Figure 14: Publishing your data model

3.1. Mapping data from the staging to the model

So far our model and our staging are distinct entities inside Carol. To complete our data flow we need to create a mapping rule in order to the data to flow from the staging to the data model. There are different ways of doing it, a straightforward one is by clicking on the Connector icon in the left panel, then on the name of the source staging and then on Map & Cleanse button (figure 15).

../../imgs/tutorial_ch3\_fig4.png

Figure 15: Adding a new mapping rule through the connector user interface.

The steps are very well guided by the wizard screens, where first you need to select the previously defined data model (figure 16), then select how the mapping rules will be provided (figure 17), and finally confirming the creation through the Add Mapping Rules button.

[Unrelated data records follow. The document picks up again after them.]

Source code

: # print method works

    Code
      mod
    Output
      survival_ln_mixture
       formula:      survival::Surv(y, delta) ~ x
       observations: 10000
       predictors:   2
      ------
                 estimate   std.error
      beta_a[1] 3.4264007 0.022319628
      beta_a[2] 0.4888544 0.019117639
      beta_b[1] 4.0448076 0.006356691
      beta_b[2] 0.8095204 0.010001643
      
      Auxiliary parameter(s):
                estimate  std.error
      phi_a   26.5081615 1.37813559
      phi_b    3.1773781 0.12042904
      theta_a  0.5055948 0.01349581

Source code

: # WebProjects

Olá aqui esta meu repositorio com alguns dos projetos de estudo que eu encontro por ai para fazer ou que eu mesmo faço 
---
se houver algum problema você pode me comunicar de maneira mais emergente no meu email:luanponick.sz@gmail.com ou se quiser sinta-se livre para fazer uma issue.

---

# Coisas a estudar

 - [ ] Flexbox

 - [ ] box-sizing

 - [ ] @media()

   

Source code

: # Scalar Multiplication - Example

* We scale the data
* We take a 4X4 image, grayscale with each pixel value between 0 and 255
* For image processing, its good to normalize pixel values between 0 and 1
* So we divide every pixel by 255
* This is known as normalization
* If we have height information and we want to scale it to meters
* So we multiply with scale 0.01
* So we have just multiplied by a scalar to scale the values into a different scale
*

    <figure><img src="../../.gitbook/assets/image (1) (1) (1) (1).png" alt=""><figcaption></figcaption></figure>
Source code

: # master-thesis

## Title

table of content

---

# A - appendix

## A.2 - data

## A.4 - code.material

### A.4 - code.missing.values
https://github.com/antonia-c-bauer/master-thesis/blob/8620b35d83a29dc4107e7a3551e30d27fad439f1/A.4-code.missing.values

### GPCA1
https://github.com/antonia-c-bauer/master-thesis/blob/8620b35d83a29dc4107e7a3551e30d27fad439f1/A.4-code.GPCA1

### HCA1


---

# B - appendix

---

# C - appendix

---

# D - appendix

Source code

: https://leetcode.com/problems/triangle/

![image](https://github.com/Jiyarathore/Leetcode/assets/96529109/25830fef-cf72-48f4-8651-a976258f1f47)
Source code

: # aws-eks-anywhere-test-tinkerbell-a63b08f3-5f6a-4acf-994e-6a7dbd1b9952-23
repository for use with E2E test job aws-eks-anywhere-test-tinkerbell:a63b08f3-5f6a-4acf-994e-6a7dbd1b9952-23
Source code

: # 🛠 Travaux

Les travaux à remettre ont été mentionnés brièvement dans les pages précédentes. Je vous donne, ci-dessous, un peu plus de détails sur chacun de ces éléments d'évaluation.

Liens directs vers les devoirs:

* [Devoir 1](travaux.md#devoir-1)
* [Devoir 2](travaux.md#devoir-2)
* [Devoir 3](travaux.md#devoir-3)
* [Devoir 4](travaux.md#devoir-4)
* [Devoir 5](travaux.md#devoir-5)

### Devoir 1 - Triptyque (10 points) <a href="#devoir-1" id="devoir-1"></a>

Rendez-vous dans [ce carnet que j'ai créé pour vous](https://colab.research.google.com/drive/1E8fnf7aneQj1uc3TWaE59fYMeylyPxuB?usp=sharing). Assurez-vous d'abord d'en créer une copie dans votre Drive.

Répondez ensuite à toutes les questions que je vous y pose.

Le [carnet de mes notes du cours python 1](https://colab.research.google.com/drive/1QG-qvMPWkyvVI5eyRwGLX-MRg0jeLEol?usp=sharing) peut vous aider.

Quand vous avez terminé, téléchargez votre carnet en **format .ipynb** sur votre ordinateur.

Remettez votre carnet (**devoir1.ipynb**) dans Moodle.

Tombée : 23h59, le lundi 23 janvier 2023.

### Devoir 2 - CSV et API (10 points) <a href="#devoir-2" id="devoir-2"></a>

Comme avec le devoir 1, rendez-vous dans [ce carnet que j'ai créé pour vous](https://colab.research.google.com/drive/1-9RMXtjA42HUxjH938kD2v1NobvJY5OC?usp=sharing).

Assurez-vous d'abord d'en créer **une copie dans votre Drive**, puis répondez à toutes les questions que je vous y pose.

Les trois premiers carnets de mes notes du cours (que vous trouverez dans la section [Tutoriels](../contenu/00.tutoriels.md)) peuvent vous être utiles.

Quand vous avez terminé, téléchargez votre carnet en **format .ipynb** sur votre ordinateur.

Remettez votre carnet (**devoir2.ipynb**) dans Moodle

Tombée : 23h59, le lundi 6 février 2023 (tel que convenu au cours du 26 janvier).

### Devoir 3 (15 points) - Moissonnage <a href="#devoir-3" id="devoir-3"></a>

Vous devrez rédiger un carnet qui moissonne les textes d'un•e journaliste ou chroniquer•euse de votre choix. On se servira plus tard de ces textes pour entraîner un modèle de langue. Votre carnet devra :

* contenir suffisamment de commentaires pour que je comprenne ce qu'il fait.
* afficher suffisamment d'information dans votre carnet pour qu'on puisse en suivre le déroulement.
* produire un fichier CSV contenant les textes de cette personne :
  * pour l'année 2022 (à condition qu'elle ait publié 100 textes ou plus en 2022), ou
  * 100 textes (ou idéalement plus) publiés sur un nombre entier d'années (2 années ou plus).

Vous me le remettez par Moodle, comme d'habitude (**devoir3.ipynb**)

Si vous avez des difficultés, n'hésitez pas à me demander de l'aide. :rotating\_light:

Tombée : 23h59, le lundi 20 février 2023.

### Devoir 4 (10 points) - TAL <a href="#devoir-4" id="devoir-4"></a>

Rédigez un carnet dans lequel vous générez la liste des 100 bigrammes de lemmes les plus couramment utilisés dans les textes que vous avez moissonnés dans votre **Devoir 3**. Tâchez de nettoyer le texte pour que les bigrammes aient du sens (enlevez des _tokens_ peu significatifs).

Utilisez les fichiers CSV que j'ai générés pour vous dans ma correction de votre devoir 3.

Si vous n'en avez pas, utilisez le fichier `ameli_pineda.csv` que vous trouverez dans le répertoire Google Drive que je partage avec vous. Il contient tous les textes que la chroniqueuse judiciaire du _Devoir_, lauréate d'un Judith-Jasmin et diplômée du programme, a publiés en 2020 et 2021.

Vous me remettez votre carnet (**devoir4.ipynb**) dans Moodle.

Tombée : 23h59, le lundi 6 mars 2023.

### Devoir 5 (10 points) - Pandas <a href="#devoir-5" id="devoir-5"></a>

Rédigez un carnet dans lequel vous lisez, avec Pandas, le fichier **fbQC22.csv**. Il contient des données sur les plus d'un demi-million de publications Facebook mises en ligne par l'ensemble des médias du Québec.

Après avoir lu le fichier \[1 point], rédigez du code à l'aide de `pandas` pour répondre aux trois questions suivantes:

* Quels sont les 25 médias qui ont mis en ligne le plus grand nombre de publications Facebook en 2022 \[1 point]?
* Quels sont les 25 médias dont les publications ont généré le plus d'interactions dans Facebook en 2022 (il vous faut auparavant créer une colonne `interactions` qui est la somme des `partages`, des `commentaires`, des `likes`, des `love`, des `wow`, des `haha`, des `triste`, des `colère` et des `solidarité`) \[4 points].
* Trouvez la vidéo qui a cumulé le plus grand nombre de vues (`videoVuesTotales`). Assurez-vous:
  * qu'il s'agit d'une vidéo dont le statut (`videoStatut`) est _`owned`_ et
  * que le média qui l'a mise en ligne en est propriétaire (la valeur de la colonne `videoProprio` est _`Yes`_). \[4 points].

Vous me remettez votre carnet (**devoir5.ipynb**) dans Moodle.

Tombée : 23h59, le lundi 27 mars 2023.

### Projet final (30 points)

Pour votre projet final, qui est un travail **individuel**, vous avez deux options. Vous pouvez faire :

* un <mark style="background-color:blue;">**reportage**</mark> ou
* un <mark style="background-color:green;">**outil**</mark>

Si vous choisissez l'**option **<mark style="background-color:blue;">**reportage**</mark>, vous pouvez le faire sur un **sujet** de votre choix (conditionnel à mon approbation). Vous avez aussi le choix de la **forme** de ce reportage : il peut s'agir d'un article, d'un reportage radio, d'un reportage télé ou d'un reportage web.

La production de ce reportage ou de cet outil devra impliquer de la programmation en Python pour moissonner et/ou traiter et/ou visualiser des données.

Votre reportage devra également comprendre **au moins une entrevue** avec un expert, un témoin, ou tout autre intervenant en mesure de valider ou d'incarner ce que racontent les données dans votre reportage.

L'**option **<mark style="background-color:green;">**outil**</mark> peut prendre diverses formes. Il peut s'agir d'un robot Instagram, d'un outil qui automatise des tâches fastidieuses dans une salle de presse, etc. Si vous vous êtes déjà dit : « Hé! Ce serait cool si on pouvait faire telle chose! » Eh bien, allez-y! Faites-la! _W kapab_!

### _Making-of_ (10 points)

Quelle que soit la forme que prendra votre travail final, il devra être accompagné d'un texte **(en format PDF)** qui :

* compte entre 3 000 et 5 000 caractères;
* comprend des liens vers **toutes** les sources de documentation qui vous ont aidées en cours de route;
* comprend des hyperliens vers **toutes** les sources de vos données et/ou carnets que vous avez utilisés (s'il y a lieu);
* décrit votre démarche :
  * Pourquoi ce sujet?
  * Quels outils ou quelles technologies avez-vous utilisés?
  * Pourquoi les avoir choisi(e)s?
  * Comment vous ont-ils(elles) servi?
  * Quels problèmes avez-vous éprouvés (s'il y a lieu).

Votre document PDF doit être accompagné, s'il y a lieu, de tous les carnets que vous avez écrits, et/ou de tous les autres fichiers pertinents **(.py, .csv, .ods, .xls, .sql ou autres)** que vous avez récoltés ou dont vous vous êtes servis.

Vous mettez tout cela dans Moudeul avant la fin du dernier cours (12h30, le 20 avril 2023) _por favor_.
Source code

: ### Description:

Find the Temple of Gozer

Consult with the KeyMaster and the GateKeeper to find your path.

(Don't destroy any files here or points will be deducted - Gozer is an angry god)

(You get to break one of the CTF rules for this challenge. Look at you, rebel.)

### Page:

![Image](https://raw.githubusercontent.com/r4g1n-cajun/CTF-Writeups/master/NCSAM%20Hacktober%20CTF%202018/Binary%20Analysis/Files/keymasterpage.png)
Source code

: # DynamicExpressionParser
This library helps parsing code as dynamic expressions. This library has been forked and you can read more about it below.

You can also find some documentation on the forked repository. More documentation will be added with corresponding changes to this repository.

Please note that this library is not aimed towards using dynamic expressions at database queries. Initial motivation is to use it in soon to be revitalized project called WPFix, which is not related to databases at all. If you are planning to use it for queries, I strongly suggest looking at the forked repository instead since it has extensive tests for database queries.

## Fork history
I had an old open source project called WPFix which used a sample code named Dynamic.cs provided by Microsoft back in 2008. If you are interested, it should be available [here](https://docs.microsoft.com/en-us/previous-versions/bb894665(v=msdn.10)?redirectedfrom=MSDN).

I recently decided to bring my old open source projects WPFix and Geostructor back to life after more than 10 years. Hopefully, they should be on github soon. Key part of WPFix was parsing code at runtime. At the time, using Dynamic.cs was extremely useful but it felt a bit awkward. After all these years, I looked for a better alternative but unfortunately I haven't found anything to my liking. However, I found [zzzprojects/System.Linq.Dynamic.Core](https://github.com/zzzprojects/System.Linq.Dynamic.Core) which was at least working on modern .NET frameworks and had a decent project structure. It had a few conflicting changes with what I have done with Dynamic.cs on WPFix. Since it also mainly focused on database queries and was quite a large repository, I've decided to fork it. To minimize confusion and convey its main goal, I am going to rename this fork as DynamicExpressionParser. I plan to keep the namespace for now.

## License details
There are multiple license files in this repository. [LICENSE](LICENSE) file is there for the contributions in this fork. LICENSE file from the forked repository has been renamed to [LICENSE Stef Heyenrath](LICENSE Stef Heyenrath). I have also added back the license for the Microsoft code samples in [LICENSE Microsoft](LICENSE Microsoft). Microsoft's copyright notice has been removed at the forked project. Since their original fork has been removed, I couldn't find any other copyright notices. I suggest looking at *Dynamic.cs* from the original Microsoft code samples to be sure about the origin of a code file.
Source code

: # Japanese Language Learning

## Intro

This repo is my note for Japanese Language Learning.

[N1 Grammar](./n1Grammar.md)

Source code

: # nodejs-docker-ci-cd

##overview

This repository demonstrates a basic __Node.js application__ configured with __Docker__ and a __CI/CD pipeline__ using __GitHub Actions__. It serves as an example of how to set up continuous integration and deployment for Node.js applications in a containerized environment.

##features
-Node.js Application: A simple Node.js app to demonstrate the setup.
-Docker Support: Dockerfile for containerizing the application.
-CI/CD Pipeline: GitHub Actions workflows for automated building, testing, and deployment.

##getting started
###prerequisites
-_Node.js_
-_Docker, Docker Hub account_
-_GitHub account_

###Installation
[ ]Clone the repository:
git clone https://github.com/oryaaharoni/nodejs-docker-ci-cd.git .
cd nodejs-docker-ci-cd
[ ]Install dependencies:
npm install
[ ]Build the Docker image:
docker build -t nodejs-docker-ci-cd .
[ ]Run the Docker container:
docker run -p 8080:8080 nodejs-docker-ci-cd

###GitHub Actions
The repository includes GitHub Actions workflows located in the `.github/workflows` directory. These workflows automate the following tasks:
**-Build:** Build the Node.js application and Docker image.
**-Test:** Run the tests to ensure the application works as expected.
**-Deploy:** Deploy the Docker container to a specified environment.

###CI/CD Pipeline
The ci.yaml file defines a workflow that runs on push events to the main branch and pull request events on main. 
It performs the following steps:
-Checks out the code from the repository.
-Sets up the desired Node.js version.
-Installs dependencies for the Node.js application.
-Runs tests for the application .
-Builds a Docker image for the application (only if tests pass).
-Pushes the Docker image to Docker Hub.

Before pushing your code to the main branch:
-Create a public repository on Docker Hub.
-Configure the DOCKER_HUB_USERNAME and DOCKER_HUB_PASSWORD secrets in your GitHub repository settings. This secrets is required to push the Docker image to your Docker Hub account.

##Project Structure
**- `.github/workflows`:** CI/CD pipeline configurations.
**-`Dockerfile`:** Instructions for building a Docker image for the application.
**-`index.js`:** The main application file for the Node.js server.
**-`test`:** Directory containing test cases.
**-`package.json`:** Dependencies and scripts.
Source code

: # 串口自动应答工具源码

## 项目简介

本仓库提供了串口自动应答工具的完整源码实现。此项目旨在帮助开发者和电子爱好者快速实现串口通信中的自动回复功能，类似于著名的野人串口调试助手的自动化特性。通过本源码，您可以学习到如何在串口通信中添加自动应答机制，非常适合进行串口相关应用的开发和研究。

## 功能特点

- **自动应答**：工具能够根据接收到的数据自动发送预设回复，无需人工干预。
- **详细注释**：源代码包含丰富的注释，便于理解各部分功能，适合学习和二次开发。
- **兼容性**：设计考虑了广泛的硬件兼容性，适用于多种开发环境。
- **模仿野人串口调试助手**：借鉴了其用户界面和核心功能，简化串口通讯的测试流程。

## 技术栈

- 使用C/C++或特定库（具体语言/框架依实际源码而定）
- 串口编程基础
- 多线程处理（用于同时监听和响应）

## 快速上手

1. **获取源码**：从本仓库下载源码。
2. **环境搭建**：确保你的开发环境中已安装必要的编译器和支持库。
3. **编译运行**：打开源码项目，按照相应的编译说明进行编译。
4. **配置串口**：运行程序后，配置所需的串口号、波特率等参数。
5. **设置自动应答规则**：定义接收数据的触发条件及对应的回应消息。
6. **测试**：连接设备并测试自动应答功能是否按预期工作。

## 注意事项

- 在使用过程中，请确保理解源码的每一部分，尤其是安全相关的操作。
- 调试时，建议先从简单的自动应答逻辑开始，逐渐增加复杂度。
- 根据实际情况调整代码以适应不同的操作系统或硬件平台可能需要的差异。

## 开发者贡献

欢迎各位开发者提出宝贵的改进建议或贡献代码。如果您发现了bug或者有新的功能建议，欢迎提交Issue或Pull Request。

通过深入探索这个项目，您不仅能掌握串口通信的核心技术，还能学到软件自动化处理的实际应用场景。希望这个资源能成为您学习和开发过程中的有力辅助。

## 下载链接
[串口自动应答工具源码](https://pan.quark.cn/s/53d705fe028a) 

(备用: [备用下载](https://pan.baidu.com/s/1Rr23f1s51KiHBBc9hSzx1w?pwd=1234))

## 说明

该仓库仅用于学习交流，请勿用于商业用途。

../../imgs/tutorial_ch3\_fig5.png

Figure 16: Choosing the already created Data Model.

If you have already a mapping linking the source staging fields to the data model columns you can reuse it by selecting Upload a set of mapping rules on the screen (figure 17). In this case we will create it from scratch with the Create a new set of mapping rules option.

../../imgs/tutorial_ch3\_fig6.png

Figure 17: Choosing the mapping rules input type.

The mappings need to be added one by one, by clicking the Edit button. The interface already splits the list of mapped and unmapped fields to facilitate the linkage process (figure 18).

../../imgs/tutorial_ch3\_fig7.png

Figure 18: Linking the data model fields to the staging columns.

After the mapping is completed you can click on the Publish button to start the data flow. Carol backend runs storage optimizations behind the scenes to grant data consistency and fast access, you will be notified that your request is being processed (small red bell on the top right of the screen). This process usually takes from a few seconds to a couple of minutes depending on the number of records/ columns on your table.